Chris Sarage ’92 went from working at Amherst’s Antonio’s Pizza to opening up his own place in Bolivia in the world’s largest salt flat.


Chris Sarage, owner of Minuteman Pizza, is pictured in the Uyuni Salt Flats in Bolivia.
Andrew Dare Photography; Getty Images

You’ve been traveling by train for many hours across the Bolivian Altiplano from Oruro. Leaning your cheek wearily against the window, you doze off. When the conductor announces your connection at Uyuni, you jolt awake—and can hardly believe what you see—a shining white landscape like an alien planet. Ravenous for nourishment and answers, you disembark and head straight for a place fabled among hungry travelers: a legendary pizza joint. 

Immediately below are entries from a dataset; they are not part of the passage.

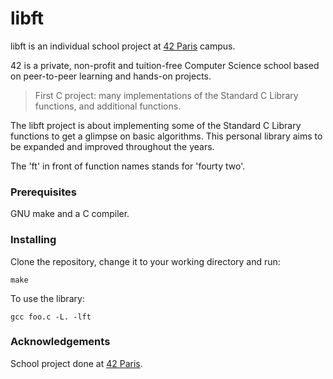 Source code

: # libft

libft is an individual school project at [42 Paris](https://www.42.fr) campus.

42 is a private, non-profit and tuition-free Computer Science school based on peer-to-peer learning and hands-on projects.

> First C project: many implementations of the Standard C Library functions, and additional functions.

The libft project is about implementing some of the Standard C Library functions to get a glimpse on basic algorithms. This personal library aims to be expanded and improved throughout the years.

The 'ft' in front of function names stands for 'fourty two'.

### Prerequisites

GNU make and a C compiler.

### Installing

Clone the repository, change it to your working directory and run:
```console
make
```

To use the library:
```console
gcc foo.c -L. -lft
```

### Acknowledgements

School project done at [42 Paris](https://www.42.fr).
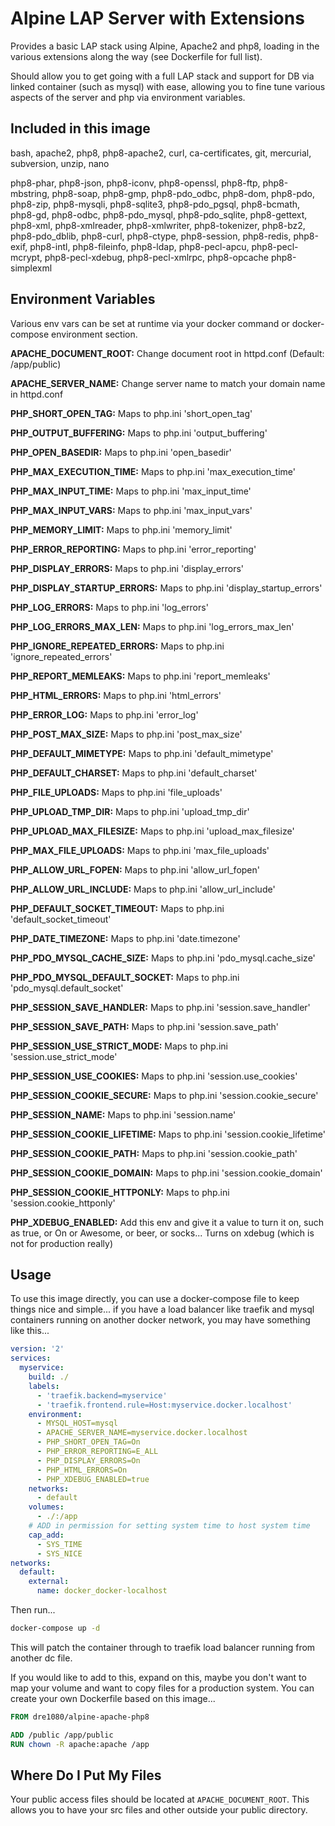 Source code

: # Alpine LAP Server with Extensions

Provides a basic LAP stack using Alpine, Apache2 and php8, loading in the various extensions along the way (see Dockerfile for full list).

Should allow you to get going with a full LAP stack and support for DB via linked container (such as mysql) with ease, allowing you to fine tune various aspects of the server and php via environment variables.

## Included in this image

bash, apache2, php8, php8-apache2, curl, ca-certificates, git, mercurial, subversion, unzip, nano

php8-phar, php8-json, php8-iconv, php8-openssl, php8-ftp, php8-mbstring, php8-soap, php8-gmp, php8-pdo_odbc, php8-dom, php8-pdo, php8-zip, php8-mysqli, php8-sqlite3, php8-pdo_pgsql, php8-bcmath, php8-gd, php8-odbc, php8-pdo_mysql, php8-pdo_sqlite, php8-gettext, php8-xml, php8-xmlreader, php8-xmlwriter, php8-tokenizer, php8-bz2, php8-pdo_dblib, php8-curl, php8-ctype, php8-session, php8-redis, php8-exif, php8-intl, php8-fileinfo, php8-ldap, php8-pecl-apcu, php8-pecl-mcrypt, php8-pecl-xdebug, php8-pecl-xmlrpc, php8-opcache php8-simplexml

## Environment Variables

Various env vars can be set at runtime via your docker command or docker-compose environment section.

**APACHE_DOCUMENT_ROOT:** Change document root in httpd.conf (Default: /app/public)

**APACHE_SERVER_NAME:** Change server name to match your domain name in httpd.conf

**PHP_SHORT_OPEN_TAG:** Maps to php.ini 'short_open_tag'

**PHP_OUTPUT_BUFFERING:** Maps to php.ini 'output_buffering'

**PHP_OPEN_BASEDIR:** Maps to php.ini 'open_basedir'

**PHP_MAX_EXECUTION_TIME:** Maps to php.ini 'max_execution_time'

**PHP_MAX_INPUT_TIME:** Maps to php.ini 'max_input_time'

**PHP_MAX_INPUT_VARS:** Maps to php.ini 'max_input_vars'

**PHP_MEMORY_LIMIT:** Maps to php.ini 'memory_limit'

**PHP_ERROR_REPORTING:** Maps to php.ini 'error_reporting'

**PHP_DISPLAY_ERRORS:** Maps to php.ini 'display_errors'

**PHP_DISPLAY_STARTUP_ERRORS:** Maps to php.ini 'display_startup_errors'

**PHP_LOG_ERRORS:** Maps to php.ini 'log_errors'

**PHP_LOG_ERRORS_MAX_LEN:** Maps to php.ini 'log_errors_max_len'

**PHP_IGNORE_REPEATED_ERRORS:** Maps to php.ini 'ignore_repeated_errors'

**PHP_REPORT_MEMLEAKS:** Maps to php.ini 'report_memleaks'

**PHP_HTML_ERRORS:** Maps to php.ini 'html_errors'

**PHP_ERROR_LOG:** Maps to php.ini 'error_log'

**PHP_POST_MAX_SIZE:** Maps to php.ini 'post_max_size'

**PHP_DEFAULT_MIMETYPE:** Maps to php.ini 'default_mimetype'

**PHP_DEFAULT_CHARSET:** Maps to php.ini 'default_charset'

**PHP_FILE_UPLOADS:** Maps to php.ini 'file_uploads'

**PHP_UPLOAD_TMP_DIR:** Maps to php.ini 'upload_tmp_dir'

**PHP_UPLOAD_MAX_FILESIZE:** Maps to php.ini 'upload_max_filesize'

**PHP_MAX_FILE_UPLOADS:** Maps to php.ini 'max_file_uploads'

**PHP_ALLOW_URL_FOPEN:** Maps to php.ini 'allow_url_fopen'

**PHP_ALLOW_URL_INCLUDE:** Maps to php.ini 'allow_url_include'

**PHP_DEFAULT_SOCKET_TIMEOUT:** Maps to php.ini 'default_socket_timeout'

**PHP_DATE_TIMEZONE:** Maps to php.ini 'date.timezone'

**PHP_PDO_MYSQL_CACHE_SIZE:** Maps to php.ini 'pdo_mysql.cache_size'

**PHP_PDO_MYSQL_DEFAULT_SOCKET:** Maps to php.ini 'pdo_mysql.default_socket'

**PHP_SESSION_SAVE_HANDLER:** Maps to php.ini 'session.save_handler'

**PHP_SESSION_SAVE_PATH:** Maps to php.ini 'session.save_path'

**PHP_SESSION_USE_STRICT_MODE:** Maps to php.ini 'session.use_strict_mode'

**PHP_SESSION_USE_COOKIES:** Maps to php.ini 'session.use_cookies'

**PHP_SESSION_COOKIE_SECURE:** Maps to php.ini 'session.cookie_secure'

**PHP_SESSION_NAME:** Maps to php.ini 'session.name'

**PHP_SESSION_COOKIE_LIFETIME:** Maps to php.ini 'session.cookie_lifetime'

**PHP_SESSION_COOKIE_PATH:** Maps to php.ini 'session.cookie_path'

**PHP_SESSION_COOKIE_DOMAIN:** Maps to php.ini 'session.cookie_domain'

**PHP_SESSION_COOKIE_HTTPONLY:** Maps to php.ini 'session.cookie_httponly'

**PHP_XDEBUG_ENABLED:** Add this env and give it a value to turn it on, such as true, or On or Awesome, or beer, or socks... Turns on xdebug (which is not for production really)

## Usage

To use this image directly, you can use a docker-compose file to keep things nice and simple... if you have a load balancer like traefik and mysql containers running on another docker network, you may have something like this...

```yml
version: '2'
services:
  myservice:
    build: ./
    labels:
      - 'traefik.backend=myservice'
      - 'traefik.frontend.rule=Host:myservice.docker.localhost'
    environment:
      - MYSQL_HOST=mysql
      - APACHE_SERVER_NAME=myservice.docker.localhost
      - PHP_SHORT_OPEN_TAG=On
      - PHP_ERROR_REPORTING=E_ALL
      - PHP_DISPLAY_ERRORS=On
      - PHP_HTML_ERRORS=On
      - PHP_XDEBUG_ENABLED=true
    networks:
      - default
    volumes:
      - ./:/app
    # ADD in permission for setting system time to host system time
    cap_add:
      - SYS_TIME
      - SYS_NICE
networks:
  default:
    external:
      name: docker_docker-localhost
```

Then run...

```sh
docker-compose up -d
```

This will patch the container through to traefik load balancer running from another dc file.

If you would like to add to this, expand on this, maybe you don't want to map your volume and want to copy files for a production system. You can create your own Dockerfile based on this image...

```dockerfile
FROM dre1080/alpine-apache-php8

ADD /public /app/public
RUN chown -R apache:apache /app
```

## Where Do I Put My Files

Your public access files should be located at `APACHE_DOCUMENT_ROOT`. This allows you to have your src files and other outside your public directory.
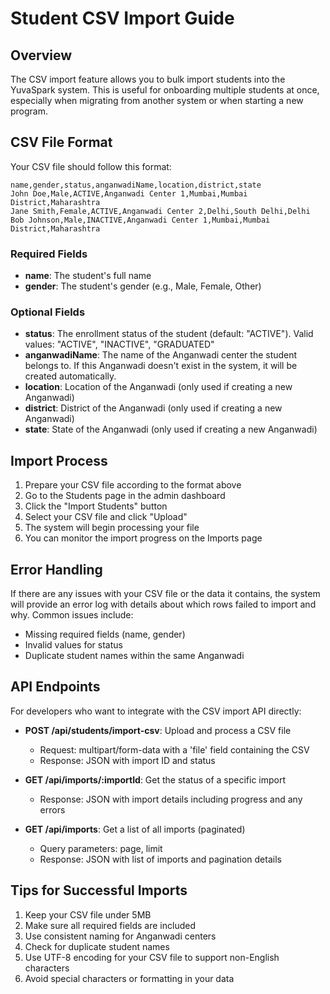 # Student CSV Import Guide

## Overview

The CSV import feature allows you to bulk import students into the YuvaSpark system. This is useful for onboarding multiple students at once, especially when migrating from another system or when starting a new program.

## CSV File Format

Your CSV file should follow this format:

```
name,gender,status,anganwadiName,location,district,state
John Doe,Male,ACTIVE,Anganwadi Center 1,Mumbai,Mumbai District,Maharashtra
Jane Smith,Female,ACTIVE,Anganwadi Center 2,Delhi,South Delhi,Delhi
Bob Johnson,Male,INACTIVE,Anganwadi Center 1,Mumbai,Mumbai District,Maharashtra
```

### Required Fields

- **name**: The student's full name
- **gender**: The student's gender (e.g., Male, Female, Other)

### Optional Fields

- **status**: The enrollment status of the student (default: "ACTIVE"). Valid values: "ACTIVE", "INACTIVE", "GRADUATED"
- **anganwadiName**: The name of the Anganwadi center the student belongs to. If this Anganwadi doesn't exist in the system, it will be created automatically.
- **location**: Location of the Anganwadi (only used if creating a new Anganwadi)
- **district**: District of the Anganwadi (only used if creating a new Anganwadi)
- **state**: State of the Anganwadi (only used if creating a new Anganwadi)

## Import Process

1. Prepare your CSV file according to the format above
2. Go to the Students page in the admin dashboard
3. Click the "Import Students" button
4. Select your CSV file and click "Upload"
5. The system will begin processing your file
6. You can monitor the import progress on the Imports page

## Error Handling

If there are any issues with your CSV file or the data it contains, the system will provide an error log with details about which rows failed to import and why. Common issues include:

- Missing required fields (name, gender)
- Invalid values for status
- Duplicate student names within the same Anganwadi

## API Endpoints

For developers who want to integrate with the CSV import API directly:

- **POST /api/students/import-csv**: Upload and process a CSV file
  - Request: multipart/form-data with a 'file' field containing the CSV
  - Response: JSON with import ID and status

- **GET /api/imports/:importId**: Get the status of a specific import
  - Response: JSON with import details including progress and any errors

- **GET /api/imports**: Get a list of all imports (paginated)
  - Query parameters: page, limit
  - Response: JSON with list of imports and pagination details

## Tips for Successful Imports

1. Keep your CSV file under 5MB
2. Make sure all required fields are included
3. Use consistent naming for Anganwadi centers
4. Check for duplicate student names
5. Use UTF-8 encoding for your CSV file to support non-English characters
6. Avoid special characters or formatting in your data  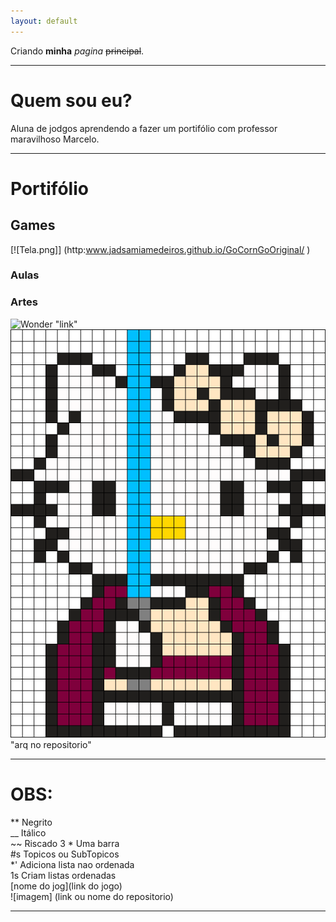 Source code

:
 ```yaml
---
layout: default
---
```


Criando **minha** _pagina_ ~~principal~~.

* * *   

# Quem sou eu?

 Aluna de jodgos aprendendo a fazer um portifólio com professor maravilhoso Marcelo.

* * *   

# Portifólio  

## Games    
  [![Tela.png]] (http:www.jadsamiamedeiros.github.io/GoCornGoOriginal/ )


### Aulas  
### Artes
 
 ![Wonder](http://www.geekstitch.co.uk/img/patterns/previews/thumbnails/Wonder_Woman_Logo(400x400).png) "link"
 ![](HelloKitty.png) "arq no repositorio"

* * *   

# OBS:

** Negrito  
__ Itálico  
~~ Riscado 
3 * Uma barra  
#s Topicos ou SubTopicos  
*' Adiciona lista nao ordenada   
1s Criam listas ordenadas   
[nome do jog](link do jogo)      
![imagem] (link ou nome do repositorio)


* * * 
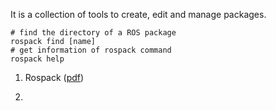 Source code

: It is a collection of tools to create, edit and manage packages. 
```shell
# find the directory of a ROS package
rospack find [name]
# get information of rospack command 
rospack help 
```
1. Rospack ([pdf](zotero://open-pdf/library/items/AZFGEHEQ?page=5&annotation=MZJL6S3A))


1.  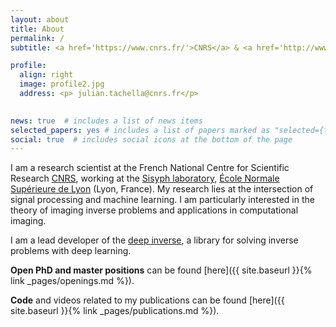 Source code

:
 ```yaml
---
layout: about
title: About
permalink: /
subtitle: <a href='https://www.cnrs.fr/'>CNRS</a> & <a href='http://www.ens-lyon.fr/'>ENS de Lyon</a>

profile:
  align: right
  image: profile2.jpg
  address: <p> julian.tachella@cnrs.fr</p>
  

news: true  # includes a list of news items
selected_papers: yes # includes a list of papers marked as "selected={true}"
social: true  # includes social icons at the bottom of the page
---
```


I am a research scientist at the French National Centre for Scientific Research [CNRS](https://www.cnrs.fr/), working at the [Sisyph laboratory](http://www.ens-lyon.fr/PHYSIQUE/teams/signaux-systemes-physique), [École Normale Supérieure de Lyon](http://www.ens-lyon.fr/) (Lyon, France). My research lies at the intersection of signal processing and machine learning. I am particularly interested in the theory of imaging inverse problems and applications in computational imaging.


I am a lead developer of the [deep inverse](https://deepinv.github.io/deepinv/), a library for solving inverse problems with deep learning.

__Open PhD and master positions__ can be found [here]({{ site.baseurl }}{% link _pages/openings.md %}).

__Code__ and videos related to my publications can be found [here]({{ site.baseurl }}{% link _pages/publications.md %}).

Minuteman Revolutionary Pizza, founded by UMass Amherst alum Chris Sarage ’92, is surrounded by the Salar de Uyuni, the largest salt flat in the world. Thousands of square miles of salt left by the evaporation of an ancient inland sea have leveled so perfectly that you can see the curvature of Earth. Subsurface water causes the salt layer to crack into hexagons, and reflected light from the Salar de Uyuni can be seen all the way to the moon. 

A Spanish major and Latin American studies minor who went backpacking through Central America after graduation, Sarage began his career as a “slice slinger” at the newly opened Antonio’s Pizza in Amherst in 1992. That’s where he met his future wife, Sussy Duran, a visiting postgrad in environmental studies, eventually following her back to Bolivia where her parents operate the Toñito ecotourism hotel. He established his first pizzeria in La Paz in 1997 and then relocated to Uyuni in 2003. 

As pizza was new in Bolivia in 1997, Sarage fielded such questions as to whether it should come with rice and had to cut his own pizza boxes with a knife because there was no sup-plier for them. “Here,” he says, “you have to get it or you invent it.” He has since added local ingredients to his repertoire, including llama meat, quinoa flour, and salt from the salar.

The landscape still stuns Sarage with its strange beauty. “You can drive for hours without seeing the edge. You can get lost in the middle of this vast, surreal white desert—you walk on the salt and it looks like you are walking on snow, but it crunches. When it rains, and the salt covers up with water, it reflects everywhere.”